By Chris Lo • Oct 20th, 2008 • Category: Blogs, Chris Lo

A perfectly sculpted man stands topless on a New York rooftop in the pouring rain, face tilted up, mouth open. He looks up. “Are you alive?” he mutters.

Another perfectly sculpted man dashes into a dark alley, clearly being pursued. Maybe he’s pulled off some daring heist like seducing a beautiful Italian heiress in order to steal her diamonds. We don’t know, but our musings are cut off when he looks up at us and grins. “Are you alive?”

No, these aren’t excerpts from my forthcoming erotic novella Men Only. They’re scenes from a particularly obnoxious series of adverts by perfume makers Diesel. They feature beautiful models doing beautiful things clearly designed to make us shovel-faced normies painfully depressed about how un-beautiful our lives are.

I think these adverts are what the phrase “fuck off” was designed for. Some 18th century genius envisioned a nightmare future in which pretty men and women could invade our homes and tell us how pathetic we were, and decided to invent a suitable retort.

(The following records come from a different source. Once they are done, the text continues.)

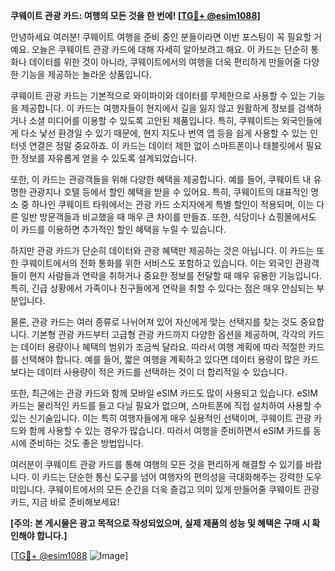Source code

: **쿠웨이트 관광 카드: 여행의 모든 것을 한 번에! [[TG💪+ @esim1088](https://t.me/s/esim1088)]**

안녕하세요 여러분! 쿠웨이트 여행을 준비 중인 분들이라면 이번 포스팅이 꼭 필요할 거예요. 오늘은 쿠웨이트 관광 카드에 대해 자세히 알아보려고 해요. 이 카드는 단순히 통화나 데이터를 위한 것이 아니라, 쿠웨이트에서의 여행을 더욱 편리하게 만들어줄 다양한 기능을 제공하는 놀라운 상품입니다.

쿠웨이트 관광 카드는 기본적으로 와이파이와 데이터를 무제한으로 사용할 수 있는 기능을 제공합니다. 이 카드는 여행자들이 현지에서 길을 잃지 않고 원활하게 정보를 검색하거나 소셜 미디어를 이용할 수 있도록 고안된 제품입니다. 특히, 쿠웨이트는 외국인들에게 다소 낯선 환경일 수 있기 때문에, 현지 지도나 번역 앱 등을 쉽게 사용할 수 있는 인터넷 연결은 정말 중요하죠. 이 카드는 데이터 제한 없이 스마트폰이나 태블릿에서 필요한 정보를 자유롭게 얻을 수 있도록 설계되었습니다.

또한, 이 카드는 관광객들을 위해 다양한 혜택을 제공합니다. 예를 들어, 쿠웨이트 내 유명한 관광지나 호텔 등에서 할인 혜택을 받을 수 있어요. 특히, 쿠웨이트의 대표적인 명소 중 하나인 쿠웨이트 타워에서는 관광 카드 소지자에게 특별 할인이 적용되며, 이는 다른 일반 방문객들과 비교했을 때 매우 큰 차이를 만들죠. 또한, 식당이나 쇼핑몰에서도 이 카드를 이용하면 추가적인 할인 혜택을 누릴 수 있습니다.

하지만 관광 카드가 단순히 데이터와 관광 혜택만 제공하는 것은 아닙니다. 이 카드는 또한 쿠웨이트에서의 전화 통화를 위한 서비스도 포함하고 있습니다. 이는 외국인 관광객들이 현지 사람들과 연락을 취하거나 중요한 정보를 전달할 때 매우 유용한 기능입니다. 특히, 긴급 상황에서 가족이나 친구들에게 연락을 취할 수 있다는 점은 매우 안심되는 부분입니다.

물론, 관광 카드는 여러 종류로 나뉘어져 있어 자신에게 맞는 선택지를 찾는 것도 중요합니다. 기본형 관광 카드부터 고급형 관광 카드까지 다양한 옵션을 제공하며, 각각의 카드는 데이터 용량이나 혜택의 범위가 조금씩 달라요. 따라서 여행 계획에 따라 적절한 카드를 선택해야 합니다. 예를 들어, 짧은 여행을 계획하고 있다면 데이터 용량이 많은 카드보다는 데이터 사용량이 적은 카드를 선택하는 것이 더 합리적일 수 있습니다.

또한, 최근에는 관광 카드와 함께 모바일 eSIM 카드도 많이 사용되고 있습니다. eSIM 카드는 물리적인 카드를 들고 다닐 필요가 없으며, 스마트폰에 직접 설치하여 사용할 수 있는 신기술입니다. 이는 특히 여행자들에게 매우 실용적인 선택이며, 쿠웨이트 관광 카드와 함께 사용할 수 있는 경우가 많습니다. 따라서 여행을 준비하면서 eSIM 카드를 동시에 준비하는 것도 좋은 방법입니다.

여러분이 쿠웨이트 관광 카드를 통해 여행의 모든 것을 편리하게 해결할 수 있기를 바랍니다. 이 카드는 단순한 통신 도구를 넘어 여행자의 편의성을 극대화해주는 강력한 도우미입니다. 쿠웨이트에서의 모든 순간을 더욱 즐겁고 의미 있게 만들어줄 쿠웨이트 관광 카드, 지금 바로 준비해보세요!

**[주의: 본 게시물은 광고 목적으로 작성되었으며, 실제 제품의 성능 및 혜택은 구매 시 확인해야 합니다.]**

[[TG💪+ @esim1088](https://t.me/s/esim1088) ![Image](https://i.postimg.cc/Y0z9fWf4/image.png)]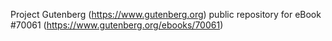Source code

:Project Gutenberg (https://www.gutenberg.org) public repository for
eBook #70061 (https://www.gutenberg.org/ebooks/70061)
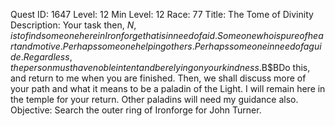 Quest ID: 1647
Level: 12
Min Level: 12
Race: 77
Title: The Tome of Divinity
Description: Your task then, $N, is to find someone here in Ironforge that is in need of aid. Someone who is pure of heart and motive. Perhaps someone helping others. Perhaps someone in need of a guide. Regardless, the person must have noble intent and be relying on your kindness.$B$BDo this, and return to me when you are finished. Then, we shall discuss more of your path and what it means to be a paladin of the Light. I will remain here in the temple for your return. Other paladins will need my guidance also.
Objective: Search the outer ring of Ironforge for John Turner.
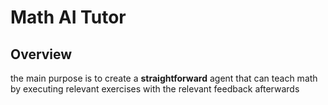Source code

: # Math AI Tutor

## Overview

the main purpose is to create a **straightforward** agent that can teach math by executing relevant exercises with the relevant feedback afterwards 
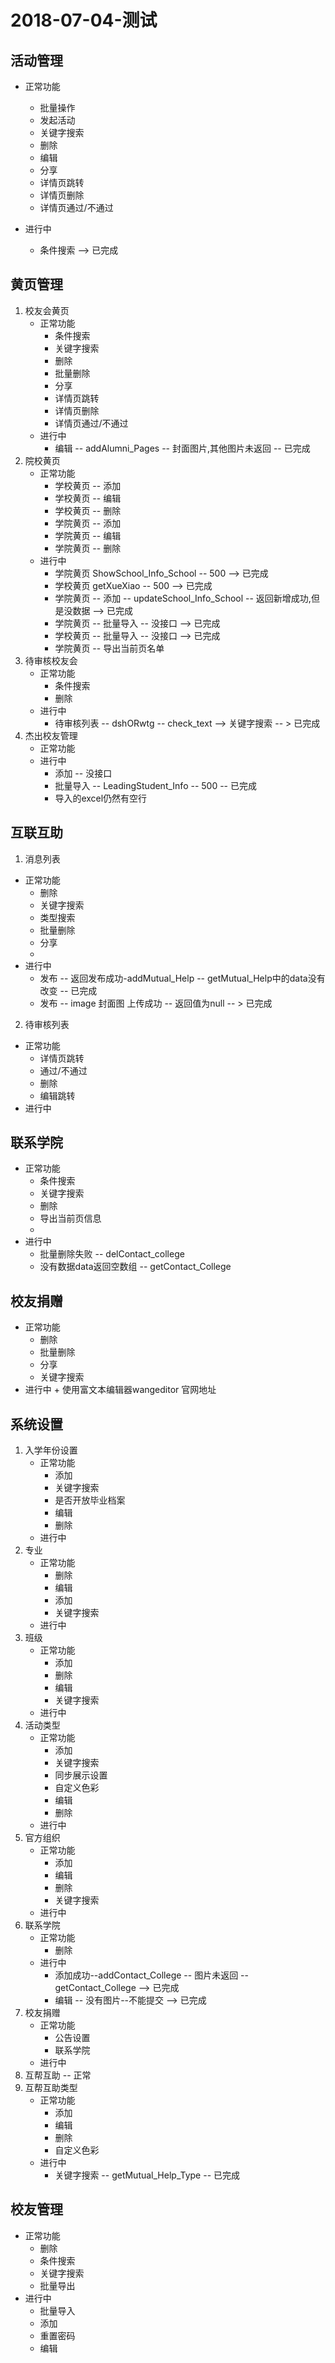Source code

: 2018-07-04-测试
==============

## 活动管理

+ 正常功能
    + 批量操作
    + 发起活动
    + 关键字搜索
    + 删除
    + 编辑
    + 分享
    + 详情页跳转
    + 详情页删除
    + 详情页通过/不通过

+ 进行中 
    + 条件搜索 --> <stroge>已完成</stroge>

## 黄页管理

1. 校友会黄页
    + 正常功能
        + 条件搜索
        + 关键字搜索
        + 删除
        + 批量删除
        + 分享
        + 详情页跳转
        + 详情页删除
        + 详情页通过/不通过
    + 进行中
        + 编辑 -- addAlumni_Pages -- 封面图片,其他图片未返回 -- 已完成
2. 院校黄页
    + 正常功能 
        + 学校黄页 -- 添加 
        + 学校黄页 -- 编辑
        + 学校黄页 -- 删除
        + 学院黄页 -- 添加
        + 学院黄页 -- 编辑
        + 学院黄页 -- 删除
    + 进行中
        + 学院黄页 ShowSchool_Info_School -- 500  --> 已完成
        + 学校黄页 getXueXiao -- 500 --> 已完成
        + 学院黄页 -- 添加 -- updateSchool_Info_School -- 返回新增成功,但是没数据 --> 已完成
        + 学院黄页 -- 批量导入 -- 没接口  --> 已完成
        + 学校黄页 -- 批量导入 -- 没接口  --> 已完成
        + 学院黄页 -- 导出当前页名单
3. 待审核校友会
    + 正常功能
        + 条件搜索
        + 删除
    + 进行中
        + 待审核列表 -- dshORwtg -- check_text --> 关键字搜索  -- > 已完成
4. 杰出校友管理
    + 正常功能
    + 进行中
        + 添加 -- 没接口
        + 批量导入  -- LeadingStudent_Info -- 500 -- 已完成
        + 导入的excel仍然有空行

## 互联互助
1. 消息列表
  + 正常功能
      + 删除
      + 关键字搜索
      + 类型搜索
      + 批量删除
      + 分享
      + 
  + 进行中
      + 发布 -- 返回发布成功-addMutual_Help -- getMutual_Help中的data没有改变 -- 已完成
      + 发布 -- image 封面图 上传成功 -- 返回值为null  -- > 已完成
2. 待审核列表
  + 正常功能
      + 详情页跳转
      + 通过/不通过
      + 删除
      + 编辑跳转
  + 进行中

## 联系学院
+ 正常功能
    + 条件搜索
    + 关键字搜索
    + 删除
    + 导出当前页信息
    + 
+ 进行中
    + 批量删除失败 -- delContact_college
    + 没有数据data返回空数组 -- getContact_College

## 校友捐赠
+ 正常功能
    + 删除
    + 批量删除
    + 分享
    + 关键字搜索
+ 进行中
      + 使用富文本编辑器wangeditor 官网地址 <a href="http://www.wangeditor.com/"></a>

## 系统设置
1. 入学年份设置
    + 正常功能
        + 添加
        + 关键字搜索
        + 是否开放毕业档案
        + 编辑
        + 删除
    + 进行中 
2. 专业
    + 正常功能
        + 删除
        + 编辑
        + 添加
        + 关键字搜索
    + 进行中 
3. 班级
    + 正常功能
        + 添加
        + 删除
        + 编辑
        + 关键字搜索
    + 进行中 
4. 活动类型
    + 正常功能
        + 添加
        + 关键字搜索
        + 同步展示设置
        + 自定义色彩
        + 编辑
        + 删除
    + 进行中 
5. 官方组织
    + 正常功能
        + 添加
        + 编辑
        + 删除
        + 关键字搜索
    + 进行中 
6. 联系学院
    + 正常功能
        + 删除
    + 进行中
        + 添加成功--addContact_College  -- 图片未返回 -- getContact_College  --> 已完成
        + 编辑 -- 没有图片--不能提交  --> 已完成
7. 校友捐赠
    + 正常功能
        + 公告设置
        + 联系学院
    + 进行中 
8. 互帮互助 -- 正常
9. 互帮互助类型 
    + 正常功能
        + 添加
        + 编辑
        + 删除
        + 自定义色彩
    + 进行中   
        + 关键字搜索 -- getMutual_Help_Type  -- 已完成

## 校友管理
+ 正常功能
    + 删除
    + 条件搜索
    + 关键字搜索
    + 批量导出
+ 进行中
    + 批量导入
    + 添加
    + 重置密码
    + 编辑
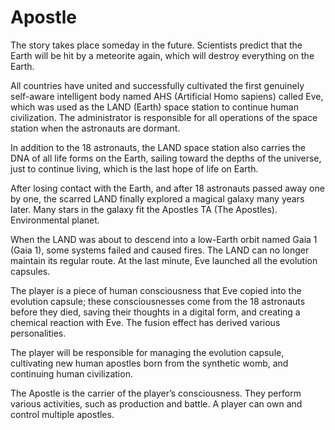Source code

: # Apostle

The story takes place someday in the future. Scientists predict that the Earth will be hit by a meteorite again, which will destroy everything on the Earth.

All countries have united and successfully cultivated the first genuinely self-aware intelligent body named AHS \(Artificial Homo sapiens\) called Eve, which was used as the LAND \(Earth\) space station to continue human civilization. The administrator is responsible for all operations of the space station when the astronauts are dormant.

In addition to the 18 astronauts, the LAND space station also carries the DNA of all life forms on the Earth, sailing toward the depths of the universe, just to continue living, which is the last hope of life on Earth.

After losing contact with the Earth, and after 18 astronauts passed away one by one, the scarred LAND finally explored a magical galaxy many years later. Many stars in the galaxy fit the Apostles TA \(The Apostles\). Environmental planet.

When the LAND was about to descend into a low-Earth orbit named Gaia 1 \(Gaia 1\), some systems failed and caused fires. The LAND can no longer maintain its regular route. At the last minute, Eve launched all the evolution capsules.

The player is a piece of human consciousness that Eve copied into the evolution capsule; these consciousnesses come from the 18 astronauts before they died, saving their thoughts in a digital form, and creating a chemical reaction with Eve. The fusion effect has derived various personalities.

The player will be responsible for managing the evolution capsule, cultivating new human apostles born from the synthetic womb, and continuing human civilization.

The Apostle is the carrier of the player’s consciousness. They perform various activities, such as production and battle. A player can own and control multiple apostles.


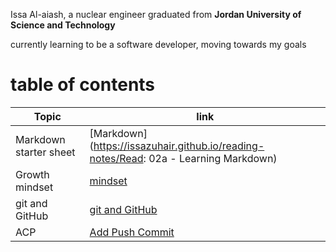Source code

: 
Issa Al-aiash, a nuclear engineer graduated from **Jordan University of Science and Technology** 

currently learning to be a software developer, moving towards my goals




# table of contents

Topic                 | link
----------------------|----
Markdown starter sheet|[Markdown](https://issazuhair.github.io/reading-notes/Read: 02a - Learning Markdown)
Growth mindset        |[mindset](https://issazuhair.github.io/reading-notes/growth_vs_fixed_mindset)
git and GitHub        |[git and GitHub](https://issazuhair.github.io/reading-notes/git_and_GitHub)
ACP                   |[Add Push Commit](https://issazuhair.github.io/reading-notes/ACP)

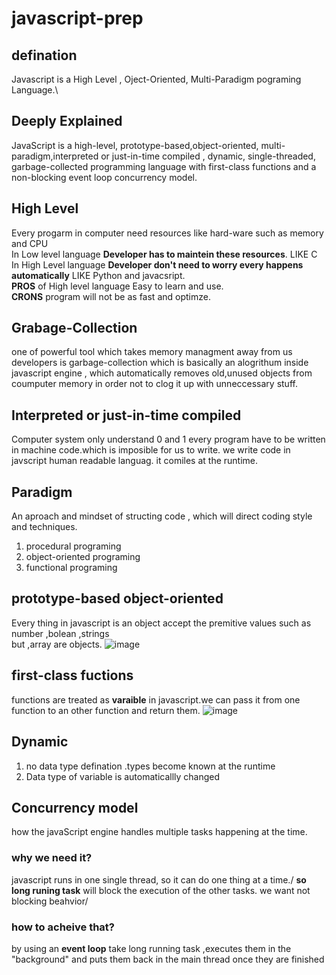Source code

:# javascript-prep
## defination
Javascript is a High Level , Oject-Oriented, Multi-Paradigm pograming Language.\
## Deeply Explained
JavaScript is a high-level, prototype-based,object-oriented, multi-paradigm,interpreted or just-in-time compiled , dynamic, single-threaded, garbage-collected programming language with first-class functions and a non-blocking event loop concurrency model.
## High Level 
Every progarm in computer need resources like hard-ware such as memory and CPU\
In Low level language **Developer has to maintein these resources**. LIKE C\
In High Level language **Developer don't need to worry  every happens automatically** LIKE Python and javacsript.\
**PROS** of High level language Easy to learn and use.\
**CRONS**  program will not be as fast and optimze.
## Grabage-Collection
 one of powerful tool which takes memory managment away from us developers is garbage-collection which is basically an alogrithum inside javascript engine , which automatically removes old,unused objects from coumputer memory in order not to clog it up with unneccessary stuff.
 ## Interpreted or just-in-time compiled
 Computer system only understand  0 and 1 every program have to be written in machine code.which is  imposible for us to write. we write code in javscript human readable languag. it comiles at the runtime.
 ## Paradigm
 An aproach and mindset of structing code , which  will direct coding style and techniques.
1. procedural programing 
2. object-oriented programing 
3. functional programing
## prototype-based object-oriented
Every thing in javascript is  an object accept the premitive values such as number ,bolean ,strings\
but ,array  are objects.
![image](https://user-images.githubusercontent.com/66674294/233061449-ac6b6b8a-97b2-49c9-96a6-a04c890eca09.png)
## first-class fuctions
functions are treated as **varaible** in javascript.we can pass it from one function to an other function  and return them.
![image](https://user-images.githubusercontent.com/66674294/233062243-4082680b-a44d-4974-9a0f-e808903040d2.png)
## Dynamic
1. no data type defination .types become known at the runtime 
2. Data type of variable is automaticallly changed
## Concurrency model
how the javaScript engine handles multiple tasks happening at the time.
### why we need it?
javascript runs in one single thread, so it can do one thing at a time./
**so long runing task** will block the execution of the other tasks.
we want not blocking beahvior/
### how to acheive that?
by using an **event loop**  take long running task ,executes them in the "background" and puts them back in the main thread once  they are finished 


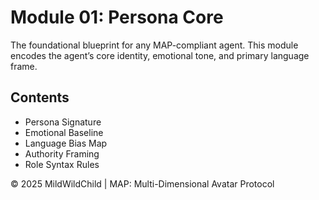 # Module 01: Persona Core

The foundational blueprint for any MAP-compliant agent. This module encodes the agent’s core identity, emotional tone, and primary language frame.

## Contents

- Persona Signature
- Emotional Baseline
- Language Bias Map
- Authority Framing
- Role Syntax Rules

© 2025 MildWildChild | MAP: Multi-Dimensional Avatar Protocol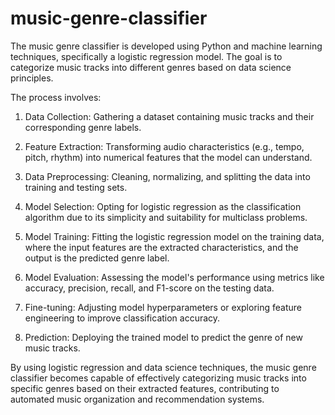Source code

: # music-genre-classifier

The music genre classifier is developed using Python and machine learning techniques, specifically a logistic regression model. The goal is to categorize music tracks into different genres based on data science principles.

The process involves:
1. Data Collection: Gathering a dataset containing music tracks and their corresponding genre labels.

2. Feature Extraction: Transforming audio characteristics (e.g., tempo, pitch, rhythm) into numerical features that the model can understand.

3. Data Preprocessing: Cleaning, normalizing, and splitting the data into training and testing sets.

4. Model Selection: Opting for logistic regression as the classification algorithm due to its simplicity and suitability for multiclass problems.

5. Model Training: Fitting the logistic regression model on the training data, where the input features are the extracted characteristics, and the output is the predicted genre label.

6. Model Evaluation: Assessing the model's performance using metrics like accuracy, precision, recall, and F1-score on the testing data.

7. Fine-tuning: Adjusting model hyperparameters or exploring feature engineering to improve classification accuracy.

8. Prediction: Deploying the trained model to predict the genre of new music tracks.

By using logistic regression and data science techniques, the music genre classifier becomes capable of effectively categorizing music tracks into specific genres based on their extracted features, contributing to automated music organization and recommendation systems.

Of course, convincing us our lives are dreary and mediocre is a staple tactic when you’re avertising a product that costs fifty quid and makes you smell like liquid mercury. Ewan McGregor tried to convince us that wearing Davidoff would lead us on an “exhilirating journey” that would lead us “further and further into the realms of the extraordinary”, where “the scent  of adventure is in the air”.

Fuck. Off.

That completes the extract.